Weathering, Erosion & Deposition
"Model and describe slow changes to Earth's surface caused by weathering, erosion, and deposition from water, wind, and ice; and"
π‘ What This Standard Actually Means
"Model and describe". Fourth graders are building physical models and explaining what they show. The TEKS names three slow processes: weathering (rock breaking down into smaller pieces), erosion (those pieces being moved somewhere else), and deposition (the pieces being dropped off in a new spot). The TEKS also names three things that cause those processes: water, wind, and ice. Three processes times three causes equals nine combinations kids should be able to spot in the real world. None of it happens fast. The standard specifically calls these "slow changes."
The Earth's surface looks the way it does because of things that have been happening slowly for thousands and millions of years. Mountains used to be sharper. Beaches used to be cliffs. Rivers used to run in different places. 4.10B is the standard where 4th graders learn the three processes that constantly reshape the land, plus the three forces that drive them.
The processes go in order. First, weathering breaks rocks into smaller pieces. A crack in a sidewalk freezes overnight, expands, and chips a piece off. A wave smashes a chunk of cliff into pebbles. A windstorm sandblasts a rock face into sand. Second, erosion picks up those pieces and moves them. A river carries pebbles downstream. The wind blows sand across a desert. A glacier scrapes dirt and rocks for miles. Third, deposition drops the pieces off in a new place. The river slows down and dumps its load to make a sandbar. The wind drops its sand to build a dune. The glacier melts and leaves piles of rock behind.
The three causes are water, wind, and ice. All three can cause weathering, all three can cause erosion, and all three can cause deposition. By the end of this unit, kids should be able to look at any landscape (a Texas riverbed, a beach, a canyon, a sand dune) and explain which of the three processes shaped it and which of the three forces did the work. The standard wants both modeling (building a small example of it happening) and describing (explaining what they see in their model).

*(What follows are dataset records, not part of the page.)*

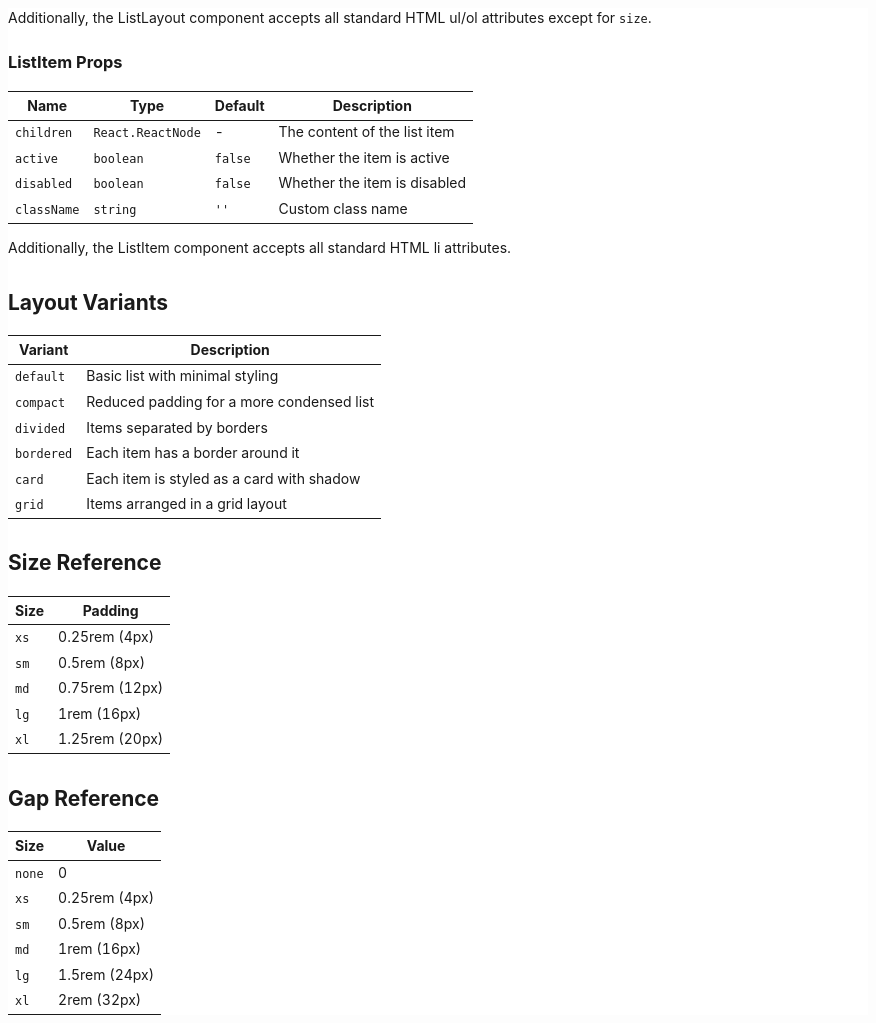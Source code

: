 Additionally, the ListLayout component accepts all standard HTML ul/ol attributes except for `size`.

### ListItem Props

| Name | Type | Default | Description |
|------|------|---------|-------------|
| `children` | `React.ReactNode` | - | The content of the list item |
| `active` | `boolean` | `false` | Whether the item is active |
| `disabled` | `boolean` | `false` | Whether the item is disabled |
| `className` | `string` | `''` | Custom class name |

Additionally, the ListItem component accepts all standard HTML li attributes.

## Layout Variants

| Variant | Description |
|---------|-------------|
| `default` | Basic list with minimal styling |
| `compact` | Reduced padding for a more condensed list |
| `divided` | Items separated by borders |
| `bordered` | Each item has a border around it |
| `card` | Each item is styled as a card with shadow |
| `grid` | Items arranged in a grid layout |

## Size Reference

| Size | Padding |
|------|---------|
| `xs` | 0.25rem (4px) |
| `sm` | 0.5rem (8px) |
| `md` | 0.75rem (12px) |
| `lg` | 1rem (16px) |
| `xl` | 1.25rem (20px) |

## Gap Reference

| Size | Value |
|------|-------|
| `none` | 0 |
| `xs` | 0.25rem (4px) |
| `sm` | 0.5rem (8px) |
| `md` | 1rem (16px) |
| `lg` | 1.5rem (24px) |
| `xl` | 2rem (32px) |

If I were teaching this standard, I'd build the lesson around a "stream table." A long, shallow plastic bin propped up on one end with a brick. Pour a thin layer of sand and small pebbles in. Slowly pour water down the high end. Within seconds, kids can see the water cutting little channels (erosion) and dropping the sand at the low end (deposition). It's the whole process happening in a tray in two minutes. Then add a "wind" station (a hair dryer pointed at a tray of sand) and an "ice" station (a frozen ice block sliding across a tray of dirt to mimic glaciers). Three causes, all visible. Don't try to teach this with just diagrams. Kids need the visual of stuff actually moving from one place to another. The "slow" part of the standard is fine to acknowledge in the class discussion: the model works in two minutes, but in real life, this took thousands of years to shape the Grand Canyon.
β οΈ Misconceptions Your Students May Have
These are some of the most common misconceptions. Knowing what to look for can help you get ahead of them.
"Weathering and erosion are the same thing"
They're two different steps. Weathering is rocks BREAKING DOWN into smaller pieces. Erosion is those pieces getting MOVED to a new spot. Weathering happens in place. Erosion involves transportation. A rock cracking on a mountain (weathering) is different from the broken pieces being washed downstream (erosion).
"Only water causes erosion"
Water is the most common one, but wind and ice cause erosion too. Wind picks up sand in the desert and moves it across miles. Glaciers (giant slow-moving ice) scrape up rocks and dirt and carry them along. The TEKS specifically names water, wind, AND ice as causes. All three matter.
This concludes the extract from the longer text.